Nine in the second place means: Not going out of the gate and the courtyard Brings misfortune.
Line 4
六四 安節亨。
Six in the fourth place means: Contented limitation. Success.
Line 5
九五 甘節吉。往有尚。
Nine in the fifth place means: Sweet limitation brings good fortune. Going brings esteem.
Line 6
上六 苦節貞凶。悔亡。
Six at the top means: Galling limitation. Perseverance brings misfortune. Remorse disappears.
Trigram Changes
Yilin Verse
東行西步,失次後舍。與彼作期,不覺至夜。乾侯野井,昭君失居。
Walking east then west, losing sequence and lodging. Making an appointment with another, not realizing night has fallen. The lord at Qianhou's wild well; Zhao's ruler has lost his home.

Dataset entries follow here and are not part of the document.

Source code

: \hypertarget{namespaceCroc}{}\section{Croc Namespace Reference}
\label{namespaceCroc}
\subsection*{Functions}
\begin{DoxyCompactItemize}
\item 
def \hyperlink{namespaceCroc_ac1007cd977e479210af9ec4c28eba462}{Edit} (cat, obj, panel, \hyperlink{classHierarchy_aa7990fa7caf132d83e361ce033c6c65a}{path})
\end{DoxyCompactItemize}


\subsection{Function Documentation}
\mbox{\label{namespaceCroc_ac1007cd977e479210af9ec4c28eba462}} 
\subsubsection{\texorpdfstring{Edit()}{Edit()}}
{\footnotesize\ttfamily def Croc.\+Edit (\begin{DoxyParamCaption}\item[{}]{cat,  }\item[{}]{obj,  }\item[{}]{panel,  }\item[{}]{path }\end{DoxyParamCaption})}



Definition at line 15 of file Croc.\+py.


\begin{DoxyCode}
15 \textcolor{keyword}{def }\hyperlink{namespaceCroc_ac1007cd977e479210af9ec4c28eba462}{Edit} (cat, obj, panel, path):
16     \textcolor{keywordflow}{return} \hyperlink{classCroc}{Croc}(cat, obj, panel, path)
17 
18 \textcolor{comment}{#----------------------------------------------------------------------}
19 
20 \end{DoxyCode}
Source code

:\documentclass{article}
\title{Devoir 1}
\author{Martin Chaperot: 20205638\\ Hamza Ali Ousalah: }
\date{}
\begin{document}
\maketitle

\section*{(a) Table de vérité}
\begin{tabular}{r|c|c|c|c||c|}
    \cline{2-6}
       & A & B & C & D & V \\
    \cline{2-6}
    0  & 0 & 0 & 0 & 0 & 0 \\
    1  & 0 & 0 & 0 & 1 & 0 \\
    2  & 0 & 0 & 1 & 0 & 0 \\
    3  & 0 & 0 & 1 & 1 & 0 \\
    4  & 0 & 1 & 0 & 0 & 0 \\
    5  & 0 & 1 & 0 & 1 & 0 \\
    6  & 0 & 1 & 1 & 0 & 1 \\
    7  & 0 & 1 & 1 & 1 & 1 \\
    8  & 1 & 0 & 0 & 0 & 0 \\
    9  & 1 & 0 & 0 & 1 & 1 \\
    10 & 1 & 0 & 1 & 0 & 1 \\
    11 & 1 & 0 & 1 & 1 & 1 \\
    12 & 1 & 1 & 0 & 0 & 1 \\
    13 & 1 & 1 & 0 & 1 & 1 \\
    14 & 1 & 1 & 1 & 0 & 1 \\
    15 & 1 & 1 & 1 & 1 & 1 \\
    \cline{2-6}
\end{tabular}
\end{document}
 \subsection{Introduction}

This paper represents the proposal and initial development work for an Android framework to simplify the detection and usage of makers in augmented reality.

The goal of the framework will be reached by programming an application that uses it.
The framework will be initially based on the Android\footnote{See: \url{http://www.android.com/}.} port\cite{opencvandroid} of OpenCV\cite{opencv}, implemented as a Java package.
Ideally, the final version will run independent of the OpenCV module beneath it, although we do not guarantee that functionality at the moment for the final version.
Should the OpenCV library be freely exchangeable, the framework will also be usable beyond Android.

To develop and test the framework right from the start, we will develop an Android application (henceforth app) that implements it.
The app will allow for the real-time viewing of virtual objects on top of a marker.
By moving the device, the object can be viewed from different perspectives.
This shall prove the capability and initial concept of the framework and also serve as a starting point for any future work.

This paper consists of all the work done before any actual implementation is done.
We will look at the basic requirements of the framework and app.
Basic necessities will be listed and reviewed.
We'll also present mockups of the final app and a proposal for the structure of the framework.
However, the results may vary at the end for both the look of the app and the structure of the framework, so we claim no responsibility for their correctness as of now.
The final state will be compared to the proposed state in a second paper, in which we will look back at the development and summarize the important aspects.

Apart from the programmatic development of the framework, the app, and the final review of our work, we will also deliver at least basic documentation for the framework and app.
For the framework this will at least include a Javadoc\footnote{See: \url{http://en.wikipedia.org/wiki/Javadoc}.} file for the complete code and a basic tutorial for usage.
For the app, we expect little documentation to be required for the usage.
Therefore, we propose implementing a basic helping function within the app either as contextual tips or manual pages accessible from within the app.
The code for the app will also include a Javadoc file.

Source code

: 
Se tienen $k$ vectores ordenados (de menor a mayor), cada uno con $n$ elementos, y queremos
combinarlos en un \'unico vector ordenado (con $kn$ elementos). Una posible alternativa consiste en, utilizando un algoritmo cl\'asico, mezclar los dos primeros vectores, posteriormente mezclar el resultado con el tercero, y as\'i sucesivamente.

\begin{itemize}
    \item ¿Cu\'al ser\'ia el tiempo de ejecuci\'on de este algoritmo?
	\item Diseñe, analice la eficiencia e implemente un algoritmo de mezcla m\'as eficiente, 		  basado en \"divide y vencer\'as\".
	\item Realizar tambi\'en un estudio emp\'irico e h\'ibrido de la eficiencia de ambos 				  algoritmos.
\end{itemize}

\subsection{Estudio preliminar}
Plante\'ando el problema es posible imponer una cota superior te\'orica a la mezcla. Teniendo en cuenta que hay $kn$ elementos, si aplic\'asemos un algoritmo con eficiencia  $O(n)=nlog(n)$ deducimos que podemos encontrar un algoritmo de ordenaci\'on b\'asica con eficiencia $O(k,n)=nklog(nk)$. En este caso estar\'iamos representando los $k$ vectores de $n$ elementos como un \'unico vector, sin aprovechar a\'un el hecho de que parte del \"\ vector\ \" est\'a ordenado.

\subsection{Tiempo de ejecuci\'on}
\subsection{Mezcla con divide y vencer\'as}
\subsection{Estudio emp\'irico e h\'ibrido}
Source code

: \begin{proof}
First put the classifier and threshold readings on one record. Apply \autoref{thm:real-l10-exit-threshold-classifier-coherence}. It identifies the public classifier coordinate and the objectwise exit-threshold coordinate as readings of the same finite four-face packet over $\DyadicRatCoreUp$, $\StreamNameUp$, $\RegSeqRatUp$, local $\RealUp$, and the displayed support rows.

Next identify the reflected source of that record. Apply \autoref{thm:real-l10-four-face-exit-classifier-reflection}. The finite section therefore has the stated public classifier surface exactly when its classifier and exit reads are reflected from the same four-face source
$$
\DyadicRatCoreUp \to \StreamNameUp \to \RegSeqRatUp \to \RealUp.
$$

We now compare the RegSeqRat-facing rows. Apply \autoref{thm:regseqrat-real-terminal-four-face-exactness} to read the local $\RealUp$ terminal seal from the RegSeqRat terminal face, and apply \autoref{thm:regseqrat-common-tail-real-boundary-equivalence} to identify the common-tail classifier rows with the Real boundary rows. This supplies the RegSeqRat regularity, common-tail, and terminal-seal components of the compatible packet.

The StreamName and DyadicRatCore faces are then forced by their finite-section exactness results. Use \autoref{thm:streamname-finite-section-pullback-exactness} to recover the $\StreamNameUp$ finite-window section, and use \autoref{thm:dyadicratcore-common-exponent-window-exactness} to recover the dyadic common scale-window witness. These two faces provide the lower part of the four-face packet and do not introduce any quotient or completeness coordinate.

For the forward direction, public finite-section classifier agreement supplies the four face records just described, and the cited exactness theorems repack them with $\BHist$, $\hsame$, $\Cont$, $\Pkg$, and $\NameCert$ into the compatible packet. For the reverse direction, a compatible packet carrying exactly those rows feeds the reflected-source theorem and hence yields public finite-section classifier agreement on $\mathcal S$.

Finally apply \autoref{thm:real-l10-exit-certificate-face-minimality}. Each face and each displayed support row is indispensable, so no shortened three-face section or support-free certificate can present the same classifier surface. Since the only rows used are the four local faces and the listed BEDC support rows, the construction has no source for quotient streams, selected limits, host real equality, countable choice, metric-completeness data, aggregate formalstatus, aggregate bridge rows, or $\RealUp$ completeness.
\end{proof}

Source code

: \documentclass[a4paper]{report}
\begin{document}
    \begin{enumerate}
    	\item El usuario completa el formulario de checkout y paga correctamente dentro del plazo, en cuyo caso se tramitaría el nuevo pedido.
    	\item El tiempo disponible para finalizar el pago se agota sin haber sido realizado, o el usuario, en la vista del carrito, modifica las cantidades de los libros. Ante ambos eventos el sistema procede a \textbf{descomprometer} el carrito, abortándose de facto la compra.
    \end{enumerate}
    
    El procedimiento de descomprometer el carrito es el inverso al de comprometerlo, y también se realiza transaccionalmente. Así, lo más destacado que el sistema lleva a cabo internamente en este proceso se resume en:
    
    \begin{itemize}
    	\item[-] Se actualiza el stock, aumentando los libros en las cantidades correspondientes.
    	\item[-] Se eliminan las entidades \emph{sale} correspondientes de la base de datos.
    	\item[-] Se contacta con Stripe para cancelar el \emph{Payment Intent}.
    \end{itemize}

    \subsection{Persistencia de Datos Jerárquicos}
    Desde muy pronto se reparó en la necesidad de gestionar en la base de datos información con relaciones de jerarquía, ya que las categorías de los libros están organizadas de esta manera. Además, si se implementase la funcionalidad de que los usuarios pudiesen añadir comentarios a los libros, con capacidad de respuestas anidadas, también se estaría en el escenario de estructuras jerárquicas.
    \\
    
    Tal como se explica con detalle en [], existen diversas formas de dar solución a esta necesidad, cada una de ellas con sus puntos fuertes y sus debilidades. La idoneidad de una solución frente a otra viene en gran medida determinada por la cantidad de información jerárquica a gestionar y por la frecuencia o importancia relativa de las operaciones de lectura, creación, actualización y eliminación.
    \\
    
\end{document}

— Jiao Yanshou, Yilin (Forest of Changes), 1st century BCE
Commentary
Water over lake should impose order, but here everything has lost its sequence. Walking east then stepping west, missing lodgings, breaking appointments — time slips away unnoticed into nightfall. The verse then invokes a specific historical resonance: Duke Zhao of Lu, exiled at Qianhou, drinking from wild wells, a legitimate ruler who lost his seat. In 517 BC, Duke Zhao fled Lu after a failed attempt to curb the Three Huan families, and spent his remaining years wandering between Jin and the small town of Qianhou, where he died in exile. From Limitation to Biting Through, the transformation suggests that only decisive justice — lightning and thunder clamping down — can restore what aimless wandering cannot. The displaced ruler needed not more wandering but a sharp, corrective bite through the obstruction.